WHEN RACE means white blood, however, Emerson surges to the fore.14 Since his views were already circulating in the United States and Great Britain, Emerson cannot be seen as an originator. He was what we might nowadays call an enabler. Nonetheless, by phrasing bromides in his learned and graceful prose, he endowed them with his own substantial intellectual prestige. No matter how contradictory and obtuse, they circulated as American orthodoxy.

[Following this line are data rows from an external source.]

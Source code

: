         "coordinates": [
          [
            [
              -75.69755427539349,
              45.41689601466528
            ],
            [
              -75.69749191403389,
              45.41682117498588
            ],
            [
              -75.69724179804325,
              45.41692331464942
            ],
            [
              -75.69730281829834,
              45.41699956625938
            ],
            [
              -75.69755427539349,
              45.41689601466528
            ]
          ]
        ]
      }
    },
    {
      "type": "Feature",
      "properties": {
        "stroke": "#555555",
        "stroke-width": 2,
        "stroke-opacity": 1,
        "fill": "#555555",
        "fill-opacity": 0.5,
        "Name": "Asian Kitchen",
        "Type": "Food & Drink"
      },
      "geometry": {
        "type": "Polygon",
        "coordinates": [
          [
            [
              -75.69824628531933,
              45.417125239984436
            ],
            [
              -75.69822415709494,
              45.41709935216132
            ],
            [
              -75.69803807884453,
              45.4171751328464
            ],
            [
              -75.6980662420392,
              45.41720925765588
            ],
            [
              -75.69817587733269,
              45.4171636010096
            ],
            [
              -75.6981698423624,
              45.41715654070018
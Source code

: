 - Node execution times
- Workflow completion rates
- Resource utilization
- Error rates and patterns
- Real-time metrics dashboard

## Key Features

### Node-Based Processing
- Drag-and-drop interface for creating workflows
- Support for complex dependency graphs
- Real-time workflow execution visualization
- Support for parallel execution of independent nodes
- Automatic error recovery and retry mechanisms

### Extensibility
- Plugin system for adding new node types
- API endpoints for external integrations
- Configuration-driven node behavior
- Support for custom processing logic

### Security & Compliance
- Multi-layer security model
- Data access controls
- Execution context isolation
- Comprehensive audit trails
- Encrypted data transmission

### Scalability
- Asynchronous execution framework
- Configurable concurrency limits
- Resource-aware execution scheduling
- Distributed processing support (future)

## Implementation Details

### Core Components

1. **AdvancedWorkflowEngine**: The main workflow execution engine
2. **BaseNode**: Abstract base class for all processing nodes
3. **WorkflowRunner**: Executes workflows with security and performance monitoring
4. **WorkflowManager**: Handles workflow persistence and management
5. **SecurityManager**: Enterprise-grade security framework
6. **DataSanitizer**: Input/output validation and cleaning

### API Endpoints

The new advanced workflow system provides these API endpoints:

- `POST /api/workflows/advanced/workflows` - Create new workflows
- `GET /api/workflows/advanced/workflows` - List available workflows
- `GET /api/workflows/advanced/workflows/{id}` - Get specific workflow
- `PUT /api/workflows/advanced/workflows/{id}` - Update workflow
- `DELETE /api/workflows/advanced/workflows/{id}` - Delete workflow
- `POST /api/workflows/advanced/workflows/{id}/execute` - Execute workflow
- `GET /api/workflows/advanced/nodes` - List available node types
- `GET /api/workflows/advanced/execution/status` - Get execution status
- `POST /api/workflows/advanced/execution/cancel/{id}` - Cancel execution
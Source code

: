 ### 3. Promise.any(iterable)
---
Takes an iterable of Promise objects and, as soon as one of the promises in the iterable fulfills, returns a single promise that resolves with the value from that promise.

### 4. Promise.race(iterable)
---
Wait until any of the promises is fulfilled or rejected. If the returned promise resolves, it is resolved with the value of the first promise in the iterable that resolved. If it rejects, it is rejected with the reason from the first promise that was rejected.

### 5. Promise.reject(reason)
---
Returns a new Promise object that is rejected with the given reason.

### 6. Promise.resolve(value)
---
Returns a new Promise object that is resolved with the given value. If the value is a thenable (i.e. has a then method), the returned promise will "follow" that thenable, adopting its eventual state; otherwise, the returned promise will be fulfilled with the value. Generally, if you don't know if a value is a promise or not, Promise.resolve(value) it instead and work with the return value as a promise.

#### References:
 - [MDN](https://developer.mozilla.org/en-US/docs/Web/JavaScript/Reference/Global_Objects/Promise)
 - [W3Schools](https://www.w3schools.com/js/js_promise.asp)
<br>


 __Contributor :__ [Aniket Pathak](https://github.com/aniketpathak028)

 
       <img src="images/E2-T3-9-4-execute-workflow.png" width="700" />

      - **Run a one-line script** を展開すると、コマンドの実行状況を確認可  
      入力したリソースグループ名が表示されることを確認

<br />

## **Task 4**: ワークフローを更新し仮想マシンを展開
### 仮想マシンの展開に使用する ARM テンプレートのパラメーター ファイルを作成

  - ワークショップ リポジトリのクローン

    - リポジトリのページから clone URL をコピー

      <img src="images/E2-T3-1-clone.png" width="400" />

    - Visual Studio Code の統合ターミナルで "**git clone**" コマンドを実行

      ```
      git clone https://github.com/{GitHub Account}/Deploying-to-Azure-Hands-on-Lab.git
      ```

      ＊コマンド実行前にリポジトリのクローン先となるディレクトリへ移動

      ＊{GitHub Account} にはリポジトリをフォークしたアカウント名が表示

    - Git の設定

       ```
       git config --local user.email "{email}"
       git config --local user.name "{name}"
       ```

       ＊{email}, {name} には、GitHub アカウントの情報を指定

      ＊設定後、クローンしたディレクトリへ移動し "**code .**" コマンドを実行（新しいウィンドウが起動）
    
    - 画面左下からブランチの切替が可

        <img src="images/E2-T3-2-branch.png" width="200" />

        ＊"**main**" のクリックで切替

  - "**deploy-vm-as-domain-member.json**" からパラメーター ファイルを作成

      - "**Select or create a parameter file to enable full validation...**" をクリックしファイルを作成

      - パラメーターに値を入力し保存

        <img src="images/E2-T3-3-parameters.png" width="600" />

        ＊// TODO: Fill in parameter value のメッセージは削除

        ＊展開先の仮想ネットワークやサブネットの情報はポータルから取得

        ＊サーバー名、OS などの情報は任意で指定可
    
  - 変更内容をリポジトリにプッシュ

With the rare exception of the Fugitive Slave Act, Emerson paid scant attention to any of the historical processes that spawned hardship and political upheaval. To him history served as racial prologue—as the opening scenes in a drama rather than as events that affected people’s relation to one another. Economic classes existed as though decreed by Fate, not as outcomes of human interaction. Therefore, poor people, especially poor white people, native and immigrant, remain at the periphery of Emerson’s field of vision. By the late 1850s, Emerson deemed an array of the poor to be poor by inherent nature. The Irish and others in the antebellum working class (the Jews, Italians, and Greeks of the turn of the twentieth century had not yet arrived in massive numbers), whom he called “guano,” were fated by race to play dismal roles in a mechanistic world.

By 1860, political upheaval had further hardened Emerson’s racial views. Passage of the Fugitive Slave Act, which he considered a wreck of American civilization, had prompted him to publish a book of essays intended to advise fellow Americans on how to live in the face of nasty politics. These essays, entitled Conduct of Life (1860), express much crueler views than any he had voiced in the 1840s. Here Emerson sounds practically as mean-spirited as Thomas Carlyle. “Fate,” for instance, contains an eloquent defense of the land-grabbing enthusiasms of “manifest destiny.” In it, entire races are consigned to extinction in the interest of Nature’s greater good.15

Emerson had mulled over these issues in his journal as early as 1851: “Too much guano. The German & Irish nations, like the Negro, have a deal of guano in their destiny. They are l ferried over the Atlantic, & carted over America to ditch & to drudge, to make the land fertile, & corn cheap, & then to lie down prematurely to make the grass a spot of greener grass on the prairie.”16 The appearance of the “German” nation among Emerson’s guano races recalls his distinction between wonderful “Saxons” in England and mere Germans. The sacrifice of the poor, hardworking races like the German, Irish, and African for the good of the more advanced, like the Saxon, was nothing other than the working out of inevitable—and salutary, because inevitable—laws of Nature. “Fate” transformed national opportunism into the destiny of races.

As harsh as Emerson sounds on races he thought inferior, his theories could have sunk a great deal lower. Counterparts living to the south of his beloved New England built their theoretical edifices on the foundation of African slavery. And slavery encouraged a good deal more meanness than Emerson could muster against those who were free.